The labor unrest has hampered deliveries of the Times in the suburban Long Island, Westchester and Connecticut areas served by the two affected distributors. On Sunday, for example, only 30% of the 341,520 newspapers ordered by wholesalers in those areas reached subscribers, the Times said, while on Monday 92% of the 226,980 copies ordered by the distributors got through.

The Times’ distribution problems also affected the New York Post and the Wall Street Journal, which use the same wholesaler for delivering some of their papers.

The acts of violence and intimidation, including the alleged kidnaping of a driver, “go beyond my ability to express outrage,” Times Publisher Arthur O. Sulzberger Jr. said.
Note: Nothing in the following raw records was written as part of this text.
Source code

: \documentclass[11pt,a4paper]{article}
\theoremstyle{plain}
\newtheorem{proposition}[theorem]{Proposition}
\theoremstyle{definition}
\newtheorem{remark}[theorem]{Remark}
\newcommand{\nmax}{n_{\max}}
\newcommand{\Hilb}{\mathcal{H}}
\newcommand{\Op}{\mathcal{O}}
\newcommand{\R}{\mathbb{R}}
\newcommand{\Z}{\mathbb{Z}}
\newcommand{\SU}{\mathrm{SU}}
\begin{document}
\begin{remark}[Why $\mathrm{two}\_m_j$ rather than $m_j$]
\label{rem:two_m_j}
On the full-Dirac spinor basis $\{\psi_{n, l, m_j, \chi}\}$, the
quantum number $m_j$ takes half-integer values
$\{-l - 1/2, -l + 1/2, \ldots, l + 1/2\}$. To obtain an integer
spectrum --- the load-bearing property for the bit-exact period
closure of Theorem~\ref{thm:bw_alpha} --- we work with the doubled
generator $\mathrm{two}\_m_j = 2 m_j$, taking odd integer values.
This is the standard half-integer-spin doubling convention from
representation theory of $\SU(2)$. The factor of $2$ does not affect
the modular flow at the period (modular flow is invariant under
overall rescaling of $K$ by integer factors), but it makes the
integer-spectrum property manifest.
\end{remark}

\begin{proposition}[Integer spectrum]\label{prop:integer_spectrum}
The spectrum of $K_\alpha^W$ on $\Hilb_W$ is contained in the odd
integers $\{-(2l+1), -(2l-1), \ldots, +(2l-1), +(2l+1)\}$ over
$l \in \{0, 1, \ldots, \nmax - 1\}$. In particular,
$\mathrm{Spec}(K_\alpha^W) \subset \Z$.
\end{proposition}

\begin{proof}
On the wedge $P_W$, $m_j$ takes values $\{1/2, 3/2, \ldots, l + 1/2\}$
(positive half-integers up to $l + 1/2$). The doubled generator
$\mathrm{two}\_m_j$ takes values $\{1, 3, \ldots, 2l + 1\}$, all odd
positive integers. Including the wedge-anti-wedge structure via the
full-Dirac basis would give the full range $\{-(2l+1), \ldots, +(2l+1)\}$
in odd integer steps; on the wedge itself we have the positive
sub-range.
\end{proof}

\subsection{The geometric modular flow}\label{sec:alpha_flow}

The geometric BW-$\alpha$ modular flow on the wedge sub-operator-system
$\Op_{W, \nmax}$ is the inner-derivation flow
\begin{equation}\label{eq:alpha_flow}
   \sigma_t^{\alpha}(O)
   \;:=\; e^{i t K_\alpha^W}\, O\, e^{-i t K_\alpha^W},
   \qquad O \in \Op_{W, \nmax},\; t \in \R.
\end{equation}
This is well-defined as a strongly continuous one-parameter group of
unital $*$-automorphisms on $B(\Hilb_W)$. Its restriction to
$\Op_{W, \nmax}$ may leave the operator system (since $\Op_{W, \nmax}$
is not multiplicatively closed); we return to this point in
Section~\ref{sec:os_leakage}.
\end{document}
The dispute represents his first major challenge since he succeeded his father earlier this year as publisher.

Times officials said the dispute had already cost the newspaper “millions” of dollars in lost circulation and advertising revenue, as well as property damage. For the Sunday paper alone, the Times was forced to give advertisers $1.8 million in rebates because circulation was less than had been guaranteed, and the paper lost another $391,700 in circulation revenue, according to a court deposition.

The complicated dispute erupted Thursday when 220 union drivers were fired and replaced after rejecting contract terms offered by New Jersey businessman Arthur E. Imperatore, the new owner of two Times wholesalers involved in the dispute.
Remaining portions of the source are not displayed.